→ **Work task**: Go through the data below and report how many lines contain "электромагнита"; the reply holds only that number.

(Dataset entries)
----------
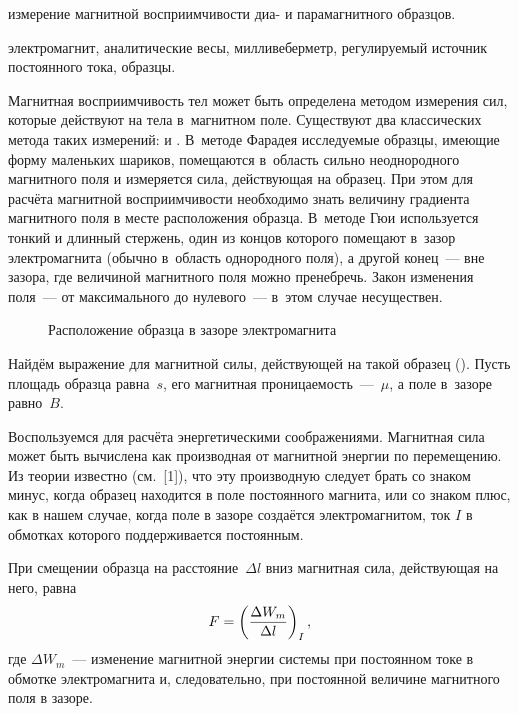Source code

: 
\begin{lab:aim}
	измерение магнитной восприимчивости диа- и парамагнитного образцов.
\end{lab:aim}

\begin{lab:equipment}
	электромагнит, аналитические весы, милливеберметр,  регулируемый источник постоянного тока, образцы.
\end{lab:equipment}

Магнитная восприимчивость тел может быть определена методом измерения сил, которые действуют на тела в~магнитном поле.
Существуют два классических метода таких измерений:  и . В~методе Фарадея
исследуемые образцы, имеющие форму маленьких шариков, помещаются в~область сильно неоднородного магнитного поля и
измеряется сила, действующая на образец. При этом для расчёта магнитной восприимчивости необходимо знать величину
градиента магнитного поля в месте расположения образца. В~методе Гюи используется тонкий и длинный стержень, один из
концов которого помещают в~зазор электромагнита (обычно в~область однородного поля), а другой конец~--- вне зазора, где
величиной магнитного поля можно пренебречь. Закон изменения поля~--- от максимального до нулевого~--- в~этом случае
несуществен.

\begin{wrapfigure}{r}{0.4\textwidth}
	\caption{Расположение образца в зазоре электромагнита}
\end{wrapfigure}

Найдём выражение для магнитной силы, действующей на такой образец (). Пусть площадь образца равна~$s$, его магнитная
проницаемость~---~$\mu$, а поле в~зазоре равно~$B$.

Воспользуемся для расчёта энергетическими соображениями. Магнитная сила может быть вычислена как производная от
магнитной энергии по перемещению. Из теории известно (см.~[1]), что эту производную следует брать со знаком минус, когда
образец находится в поле постоянного магнита, или со знаком плюс, как в нашем случае, когда поле в зазоре создаётся
электромагнитом, ток $I$ в обмотках которого поддерживается постоянным.

При смещении образца на расстояние~$\Delta l$ вниз магнитная сила, действующая на него, равна
\begin{equation}%
	\eqmark{force}
	F=\left(\frac{\Delta W_m}{\Delta l}\right)_I,
\end{equation}
где $\Delta W_m$~--- изменение магнитной энергии системы при постоянном токе в обмотке электромагнита и, следовательно, при
постоянной величине магнитного поля в зазоре.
----------
→ **Written response**: 3